The exploration of Osaka continued on this day as we let guests loose to experience more of Osaka’s many attractions before heading to the southernmost tip of the Kyushu island, Kagoshima. Osaka was our oyster with the whole day being allocated for free time. Once we arrived in Kagoshima, we treated ourselves to the unique dishes and flavors of this coastal city.
Our day began with a short ferry ride from Kagoshima port to the shores of Japan’s largest designated UNESCO World Heritage reserve, Yakushima. Our third island destination for this tour, Yakushima has been the inspiration for many stories, anime, and movies including the multi-award winning animated film Princess Mononoke. The dense, and ancient forests of the island are home to a variety of fauna and flora, including many deer, monkeys and even trees that date back 5,000+ years. Our journey started with a tour by a local guide who gave us a brief history of the island, and its unique characteristics. We then headed to a woodworking class where we crafted our own chopsticks out of the yakusugi cedar wood that is indigenous to the island.
We donned our hiking shoes and got ready for a forest adventure unlike any other! An all-day hike had multiple sights to enjoy including the supernatural Jomon Sugi which, at 25.3m tall and with a circumference of 16.4m, is the largest and oldest yakusugi on the island, and the largest conifer in Japan. Our hike also included a stop at the Unsuikyo ravine for a heart-pumping canyoning experience before continuing our trek to Wilson’s stump, which is big enough to not only fit a shrine in it, but can also accommodate a person.

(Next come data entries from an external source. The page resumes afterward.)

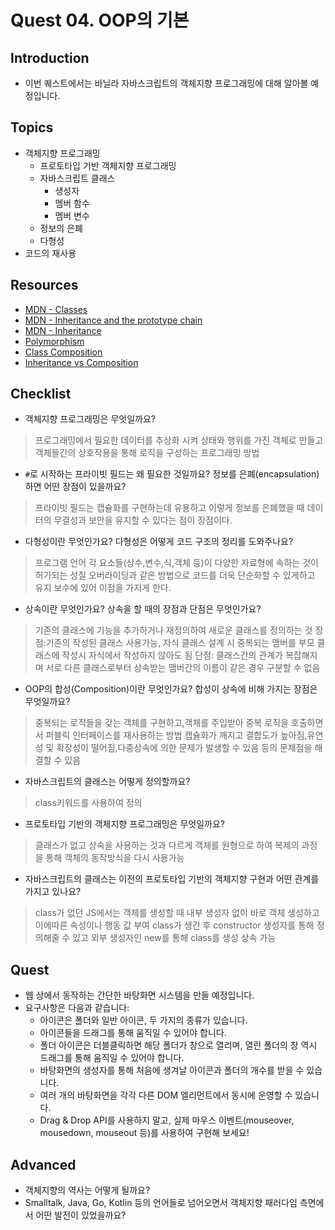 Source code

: # Quest 04. OOP의 기본

## Introduction
* 이번 퀘스트에서는 바닐라 자바스크립트의 객체지향 프로그래밍에 대해 알아볼 예정입니다.

## Topics
* 객체지향 프로그래밍
  * 프로토타입 기반 객체지향 프로그래밍
  * 자바스크립트 클래스
    * 생성자
    * 멤버 함수
    * 멤버 변수
  * 정보의 은폐
  * 다형성
* 코드의 재사용

## Resources
* [MDN - Classes](https://developer.mozilla.org/ko/docs/Web/JavaScript/Reference/Classes)
* [MDN - Inheritance and the prototype chain](https://developer.mozilla.org/ko/docs/Web/JavaScript/Inheritance_and_the_prototype_chain)
* [MDN - Inheritance](https://developer.mozilla.org/ko/docs/Learn/JavaScript/Objects/Inheritance)
* [Polymorphism](https://medium.com/@viktor.kukurba/object-oriented-programming-in-javascript-3-polymorphism-fb564c9f1ce8)
* [Class Composition](https://alligator.io/js/class-composition/)
* [Inheritance vs Composition](https://woowacourse.github.io/javable/post/2020-05-18-inheritance-vs-composition/)

## Checklist
* 객체지향 프로그래밍은 무엇일까요?
> 프로그래밍에서 필요한 데이터를 추상화 시켜 상태와 행위를 가진 객체로 만들고 객체들간의 상호작용을 통해 로직을 구성하는 프로그래밍 방법
  * `#`로 시작하는 프라이빗 필드는 왜 필요한 것일까요? 정보를 은폐(encapsulation)하면 어떤 장점이 있을까요?
  >프라이빗 필드는 캡슐화를 구현하는데 유용하고 이렇게 정보를 은폐했을 때 데이터의 무결성과 보안을 유지할 수 있다는 점이 장점이다.
  * 다형성이란 무엇인가요? 다형성은 어떻게 코드 구조의 정리를 도와주나요?
  >프로그램 언어 각 요소들(상수,변수,식,객체 등)이 다양한 자료형에 속하는 것이 허가되는 성질
  >오버라이딩과 같은 방법으로 코드를 더욱 단순화할 수 있게하고 유지 보수에 있어 이점을 가지게 한다.
  * 상속이란 무엇인가요? 상속을 할 때의 장점과 단점은 무엇인가요?
  >기존의 클래스에 기능을 추가하거나 재정의하여 새로운 클래스를 정의하는 것
  >장점:기존의 작성된 클래스 사용가능, 자식 클래스 설계 시 중복되는 맴버를 부모 클래스에 작성시 자식에서 작성하지 않아도 됨
  >단점: 클래스간의 관계가 복잡해지며 서로 다른 클래스로부터 상속받는 맴버간의 이름이 같은 경우 구분할 수 없음
  * OOP의 합성(Composition)이란 무엇인가요? 합성이 상속에 비해 가지는 장점은 무엇일까요?
  >중복되는 로직들을 갖는 객체를 구현하고,객체를 주입받아 중복 로직을 호출하면서 퍼블릭 인터페이스를 재사용하는 방법
  >캡슐화가 깨지고 결합도가 높아짐,유연성 및 확장성이 떨어짐,다중상속에 의한 문제가 발생할 수 있음 등의 문제점을 해결할 수 있음
* 자바스크립트의 클래스는 어떻게 정의할까요?
>class키워드를 사용하여 정의
  * 프로토타입 기반의 객체지향 프로그래밍은 무엇일까요?
  >클래스가 없고 상속을 사용하는 것과 다르게 객체를 원형으로 하여 복제의 과정을 통해 객체의 동작방식을 다시 사용가능
  * 자바스크립트의 클래스는 이전의 프로토타입 기반의 객체지향 구현과 어떤 관계를 가지고 있나요?
  >class가 없던 JS에서는 객체를 생성할  때 내부 생성자 없이 바로 객체 생성하고 이에따른 속성이나 행동 값 부여
  >class가 생긴 후 constructor 생성자를 통해 정의해줄 수 있고 외부 생성자인 new를 통해 class를 생성 상속 가능
## Quest
* 웹 상에서 동작하는 간단한 바탕화면 시스템을 만들 예정입니다.
* 요구사항은 다음과 같습니다:
  * 아이콘은 폴더와 일반 아이콘, 두 가지의 종류가 있습니다.
  * 아이콘들을 드래그를 통해 움직일 수 있어야 합니다.
  * 폴더 아이콘은 더블클릭하면 해당 폴더가 창으로 열리며, 열린 폴더의 창 역시 드래그를 통해 움직일 수 있어야 합니다.
  * 바탕화면의 생성자를 통해 처음에 생겨날 아이콘과 폴더의 개수를 받을 수 있습니다.
  * 여러 개의 바탕화면을 각각 다른 DOM 엘리먼트에서 동시에 운영할 수 있습니다.
  * Drag & Drop API를 사용하지 말고, 실제 마우스 이벤트(mouseover, mousedown, mouseout 등)를 사용하여 구현해 보세요!

## Advanced
* 객체지향의 역사는 어떻게 될까요?
* Smalltalk, Java, Go, Kotlin 등의 언어들로 넘어오면서 객체지향 패러다임 측면에서 어떤 발전이 있었을까요?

From the ancient magical island of Yakushima to the mythical town of Takachiho, we headed out to the place that is the setting for multiple Shinto legends and holds much spiritual significance in the Shinto belief system. It is home to the spot where the goddess Amaterasu is said to have hid inside a cave, and caused the world to fall into darkness. Takachiho is also said to be the place where Niniginomikoto, grandson of Amaterasu and great-grandfather of Japan’s first emperor, descended to govern the world. There was much to be discovered, learned and experienced at this mystical spot and we started our time here with a show at Takachiho’s Kagura hall, where our performers played the role of the gods themselves to tell us their story.
We finished up the tour with a visit to Hatsushima which boasts pristine views of Mt Fuji. This island was the fourth and last island on our trip back to Tokyo and is seated in the sea outside of Atami. Positioned in the shadow of the iconic Mount Fuji, Hatsushima houses many different activities including a canopy walk and zip line facility. We spent our day here before saying our goodbyes back in Tokyo.
A nature-lovers delight – 16 days of mountains, islands, fresh air and the stunning Japanese countryside!
Not your average tourist experience, this tour was specifically designed for the nature lovers out there. We left the hustle and bustle of the city behind as we traversed the well-worn paths of the mountain mystics and breathed in the history of forests which have endured for centuries. We drank in the afternoon sun with a boat ride down Takachiho Gorge and tested our endurance with a hike through the three sacred mountains of Dewa Sanzan. We enjoyed remote destinations rarely seen by tourists, beautiful hikes with stunning scenery, and islands brimming with life. Not for the faint-hearted, this tour was for adventurers who enjoyed the outdoors and didn’t mind a bit of physical activity to get there, but the rewards that the tour offered were well worth the effort.